> Supplied information:
↓↓↓

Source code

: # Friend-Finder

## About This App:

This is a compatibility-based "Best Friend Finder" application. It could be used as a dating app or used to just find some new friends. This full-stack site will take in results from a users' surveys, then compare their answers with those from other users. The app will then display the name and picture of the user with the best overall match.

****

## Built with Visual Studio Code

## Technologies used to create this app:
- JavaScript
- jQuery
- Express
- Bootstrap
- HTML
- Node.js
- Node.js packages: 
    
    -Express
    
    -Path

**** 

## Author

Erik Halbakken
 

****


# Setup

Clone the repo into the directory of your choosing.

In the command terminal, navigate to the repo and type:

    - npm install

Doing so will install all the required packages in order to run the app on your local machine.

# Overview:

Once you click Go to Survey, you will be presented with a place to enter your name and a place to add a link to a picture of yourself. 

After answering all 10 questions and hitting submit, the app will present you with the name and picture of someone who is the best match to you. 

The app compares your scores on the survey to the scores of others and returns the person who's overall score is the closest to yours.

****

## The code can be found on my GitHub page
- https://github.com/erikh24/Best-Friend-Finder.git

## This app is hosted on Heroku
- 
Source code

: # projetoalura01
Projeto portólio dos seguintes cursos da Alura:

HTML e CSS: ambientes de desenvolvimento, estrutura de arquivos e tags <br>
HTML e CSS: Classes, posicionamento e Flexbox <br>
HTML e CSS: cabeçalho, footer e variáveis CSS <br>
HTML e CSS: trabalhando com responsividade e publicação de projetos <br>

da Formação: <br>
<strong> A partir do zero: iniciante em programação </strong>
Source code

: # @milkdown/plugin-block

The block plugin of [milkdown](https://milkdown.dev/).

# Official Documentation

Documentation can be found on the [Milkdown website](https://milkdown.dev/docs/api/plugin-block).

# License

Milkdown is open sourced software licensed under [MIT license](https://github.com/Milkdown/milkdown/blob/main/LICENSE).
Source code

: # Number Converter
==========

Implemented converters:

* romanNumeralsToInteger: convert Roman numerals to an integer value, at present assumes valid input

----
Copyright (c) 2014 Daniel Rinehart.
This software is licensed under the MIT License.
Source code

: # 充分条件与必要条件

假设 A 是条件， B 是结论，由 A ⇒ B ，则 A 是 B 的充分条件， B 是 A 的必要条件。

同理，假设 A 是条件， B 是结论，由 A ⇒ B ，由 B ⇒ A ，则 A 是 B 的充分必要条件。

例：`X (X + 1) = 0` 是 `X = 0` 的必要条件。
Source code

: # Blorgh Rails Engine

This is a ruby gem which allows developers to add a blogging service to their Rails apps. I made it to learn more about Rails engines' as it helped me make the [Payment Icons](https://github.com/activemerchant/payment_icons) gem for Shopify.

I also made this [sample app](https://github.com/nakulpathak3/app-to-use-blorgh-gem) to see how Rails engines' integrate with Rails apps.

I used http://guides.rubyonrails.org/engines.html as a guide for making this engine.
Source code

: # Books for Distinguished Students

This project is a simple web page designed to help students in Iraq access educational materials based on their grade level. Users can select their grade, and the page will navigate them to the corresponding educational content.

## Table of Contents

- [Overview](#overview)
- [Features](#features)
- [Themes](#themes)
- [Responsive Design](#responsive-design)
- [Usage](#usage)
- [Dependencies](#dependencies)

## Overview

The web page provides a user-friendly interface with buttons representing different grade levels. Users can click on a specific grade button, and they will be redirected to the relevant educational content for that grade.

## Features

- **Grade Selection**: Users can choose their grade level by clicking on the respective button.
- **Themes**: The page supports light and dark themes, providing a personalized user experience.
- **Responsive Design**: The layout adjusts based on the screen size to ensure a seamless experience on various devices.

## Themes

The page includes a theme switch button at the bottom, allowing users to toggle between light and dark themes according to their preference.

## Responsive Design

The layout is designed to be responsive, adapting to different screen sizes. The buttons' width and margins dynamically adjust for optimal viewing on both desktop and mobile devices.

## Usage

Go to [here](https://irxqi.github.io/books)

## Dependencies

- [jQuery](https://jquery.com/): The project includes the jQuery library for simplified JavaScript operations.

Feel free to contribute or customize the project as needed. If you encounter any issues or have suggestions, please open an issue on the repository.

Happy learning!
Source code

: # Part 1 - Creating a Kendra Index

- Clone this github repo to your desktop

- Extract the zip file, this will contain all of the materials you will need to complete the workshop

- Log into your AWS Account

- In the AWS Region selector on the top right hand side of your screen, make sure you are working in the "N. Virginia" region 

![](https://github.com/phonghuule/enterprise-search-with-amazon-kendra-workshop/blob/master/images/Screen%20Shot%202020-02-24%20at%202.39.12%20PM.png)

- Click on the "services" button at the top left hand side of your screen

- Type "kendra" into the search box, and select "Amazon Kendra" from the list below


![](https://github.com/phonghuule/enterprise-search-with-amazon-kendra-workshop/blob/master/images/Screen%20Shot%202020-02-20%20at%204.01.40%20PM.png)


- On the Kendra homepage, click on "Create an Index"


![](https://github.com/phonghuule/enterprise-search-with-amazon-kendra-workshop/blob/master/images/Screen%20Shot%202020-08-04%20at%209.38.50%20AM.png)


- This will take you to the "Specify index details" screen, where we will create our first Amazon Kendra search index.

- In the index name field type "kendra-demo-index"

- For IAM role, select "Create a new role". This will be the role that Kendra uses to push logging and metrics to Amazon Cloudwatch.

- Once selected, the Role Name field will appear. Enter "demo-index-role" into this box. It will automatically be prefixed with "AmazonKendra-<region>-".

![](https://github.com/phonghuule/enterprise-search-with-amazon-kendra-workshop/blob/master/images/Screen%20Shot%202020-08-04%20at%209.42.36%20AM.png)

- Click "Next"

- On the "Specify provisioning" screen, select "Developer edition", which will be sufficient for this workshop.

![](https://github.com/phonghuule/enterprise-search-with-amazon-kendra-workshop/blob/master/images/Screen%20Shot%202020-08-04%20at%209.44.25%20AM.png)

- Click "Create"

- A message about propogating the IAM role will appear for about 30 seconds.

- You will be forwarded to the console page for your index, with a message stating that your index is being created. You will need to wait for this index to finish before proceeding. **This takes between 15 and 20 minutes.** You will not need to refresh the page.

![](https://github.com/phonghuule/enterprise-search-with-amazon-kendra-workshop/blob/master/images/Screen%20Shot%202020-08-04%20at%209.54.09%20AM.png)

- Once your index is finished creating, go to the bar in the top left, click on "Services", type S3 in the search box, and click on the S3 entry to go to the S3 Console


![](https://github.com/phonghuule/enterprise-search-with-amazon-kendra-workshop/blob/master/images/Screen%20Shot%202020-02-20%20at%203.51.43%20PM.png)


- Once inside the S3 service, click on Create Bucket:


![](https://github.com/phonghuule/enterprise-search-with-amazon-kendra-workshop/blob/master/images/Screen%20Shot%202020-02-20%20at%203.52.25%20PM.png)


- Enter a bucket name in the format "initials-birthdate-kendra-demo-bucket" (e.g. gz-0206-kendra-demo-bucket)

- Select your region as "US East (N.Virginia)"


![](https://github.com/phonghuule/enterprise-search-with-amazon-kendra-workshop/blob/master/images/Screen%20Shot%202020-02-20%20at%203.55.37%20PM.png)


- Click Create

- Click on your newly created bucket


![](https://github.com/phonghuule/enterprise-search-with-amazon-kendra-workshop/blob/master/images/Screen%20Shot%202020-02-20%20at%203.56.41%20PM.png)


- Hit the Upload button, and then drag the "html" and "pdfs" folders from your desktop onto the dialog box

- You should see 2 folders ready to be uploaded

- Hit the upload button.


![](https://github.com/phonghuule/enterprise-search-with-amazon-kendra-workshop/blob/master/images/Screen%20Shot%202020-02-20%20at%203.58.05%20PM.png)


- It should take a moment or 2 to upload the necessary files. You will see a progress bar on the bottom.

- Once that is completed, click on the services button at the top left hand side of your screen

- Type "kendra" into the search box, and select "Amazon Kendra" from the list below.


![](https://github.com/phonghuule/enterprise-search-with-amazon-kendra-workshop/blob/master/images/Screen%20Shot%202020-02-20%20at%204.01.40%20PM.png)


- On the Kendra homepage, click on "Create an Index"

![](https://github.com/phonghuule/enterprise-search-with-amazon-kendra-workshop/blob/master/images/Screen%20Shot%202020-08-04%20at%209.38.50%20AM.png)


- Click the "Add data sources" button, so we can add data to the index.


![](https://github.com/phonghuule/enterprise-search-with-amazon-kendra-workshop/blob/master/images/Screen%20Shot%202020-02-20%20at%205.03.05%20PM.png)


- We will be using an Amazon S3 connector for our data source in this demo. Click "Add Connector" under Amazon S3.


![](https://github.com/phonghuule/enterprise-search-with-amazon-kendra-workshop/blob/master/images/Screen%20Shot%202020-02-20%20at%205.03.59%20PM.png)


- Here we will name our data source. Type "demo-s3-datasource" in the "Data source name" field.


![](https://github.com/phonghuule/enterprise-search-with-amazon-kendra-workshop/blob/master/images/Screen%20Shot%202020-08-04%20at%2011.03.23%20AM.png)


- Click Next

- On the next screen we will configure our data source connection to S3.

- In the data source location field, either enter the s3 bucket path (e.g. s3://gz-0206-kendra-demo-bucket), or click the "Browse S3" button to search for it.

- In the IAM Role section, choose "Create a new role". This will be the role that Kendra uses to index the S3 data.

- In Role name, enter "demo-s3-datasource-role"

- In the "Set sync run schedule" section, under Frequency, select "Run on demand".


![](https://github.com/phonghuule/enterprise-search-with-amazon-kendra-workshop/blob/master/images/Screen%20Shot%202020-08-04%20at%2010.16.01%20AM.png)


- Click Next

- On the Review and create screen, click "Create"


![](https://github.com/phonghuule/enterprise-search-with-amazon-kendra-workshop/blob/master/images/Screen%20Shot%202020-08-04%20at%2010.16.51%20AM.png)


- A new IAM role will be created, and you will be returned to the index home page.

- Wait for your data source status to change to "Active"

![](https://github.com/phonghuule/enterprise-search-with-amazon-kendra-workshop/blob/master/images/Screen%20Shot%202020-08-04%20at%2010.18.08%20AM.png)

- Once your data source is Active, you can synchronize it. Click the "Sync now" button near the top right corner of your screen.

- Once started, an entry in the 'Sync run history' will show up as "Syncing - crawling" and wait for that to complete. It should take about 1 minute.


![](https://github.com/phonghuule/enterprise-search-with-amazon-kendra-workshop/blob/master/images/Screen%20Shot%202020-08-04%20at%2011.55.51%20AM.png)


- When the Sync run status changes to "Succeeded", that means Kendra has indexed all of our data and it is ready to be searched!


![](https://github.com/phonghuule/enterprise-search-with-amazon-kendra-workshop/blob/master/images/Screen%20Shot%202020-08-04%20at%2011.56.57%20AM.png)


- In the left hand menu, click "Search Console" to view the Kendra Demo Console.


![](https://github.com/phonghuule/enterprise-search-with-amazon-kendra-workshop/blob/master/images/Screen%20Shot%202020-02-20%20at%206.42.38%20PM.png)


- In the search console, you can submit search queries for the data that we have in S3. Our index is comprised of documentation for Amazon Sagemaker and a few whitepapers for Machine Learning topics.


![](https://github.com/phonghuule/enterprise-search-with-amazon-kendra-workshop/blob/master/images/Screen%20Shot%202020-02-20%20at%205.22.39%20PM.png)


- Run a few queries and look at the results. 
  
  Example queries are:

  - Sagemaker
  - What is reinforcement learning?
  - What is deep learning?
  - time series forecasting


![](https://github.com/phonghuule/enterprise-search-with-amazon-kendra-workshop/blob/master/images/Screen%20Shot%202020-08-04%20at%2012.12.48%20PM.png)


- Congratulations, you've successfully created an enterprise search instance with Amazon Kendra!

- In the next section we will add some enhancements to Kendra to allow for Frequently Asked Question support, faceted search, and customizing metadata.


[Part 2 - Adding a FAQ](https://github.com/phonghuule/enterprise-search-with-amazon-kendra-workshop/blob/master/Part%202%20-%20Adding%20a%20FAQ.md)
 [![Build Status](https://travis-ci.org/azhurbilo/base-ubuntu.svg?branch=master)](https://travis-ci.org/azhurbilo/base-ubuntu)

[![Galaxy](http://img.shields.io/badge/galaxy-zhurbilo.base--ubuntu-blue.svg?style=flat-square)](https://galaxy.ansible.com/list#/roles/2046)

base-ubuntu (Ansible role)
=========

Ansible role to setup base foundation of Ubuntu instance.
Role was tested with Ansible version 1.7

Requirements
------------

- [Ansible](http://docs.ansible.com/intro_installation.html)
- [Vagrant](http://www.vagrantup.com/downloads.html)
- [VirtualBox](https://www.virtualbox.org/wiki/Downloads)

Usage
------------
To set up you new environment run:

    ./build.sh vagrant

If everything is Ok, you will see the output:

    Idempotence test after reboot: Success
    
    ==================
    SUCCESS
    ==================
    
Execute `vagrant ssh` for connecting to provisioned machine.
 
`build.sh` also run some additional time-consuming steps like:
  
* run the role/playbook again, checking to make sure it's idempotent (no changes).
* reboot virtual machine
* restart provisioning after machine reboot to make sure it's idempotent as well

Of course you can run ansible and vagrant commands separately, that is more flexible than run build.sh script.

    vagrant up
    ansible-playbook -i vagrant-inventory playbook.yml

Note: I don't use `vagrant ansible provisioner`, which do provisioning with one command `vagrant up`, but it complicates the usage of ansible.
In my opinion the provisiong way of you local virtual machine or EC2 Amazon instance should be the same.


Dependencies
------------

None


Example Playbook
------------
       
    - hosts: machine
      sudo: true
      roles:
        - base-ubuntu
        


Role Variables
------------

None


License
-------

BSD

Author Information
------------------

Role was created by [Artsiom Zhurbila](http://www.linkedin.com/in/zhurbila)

↑↑↑

> Task directions:
Search the data for the string "buttons" and copy every line where it appears.

> Solution:
The web page provides a user-friendly interface with buttons representing different grade levels. Users can click on a specific grade button, and they will be redirected to the relevant educational content for that grade.
The layout is designed to be responsive, adapting to different screen sizes. The buttons' width and margins dynamically adjust for optimal viewing on both desktop and mobile devices.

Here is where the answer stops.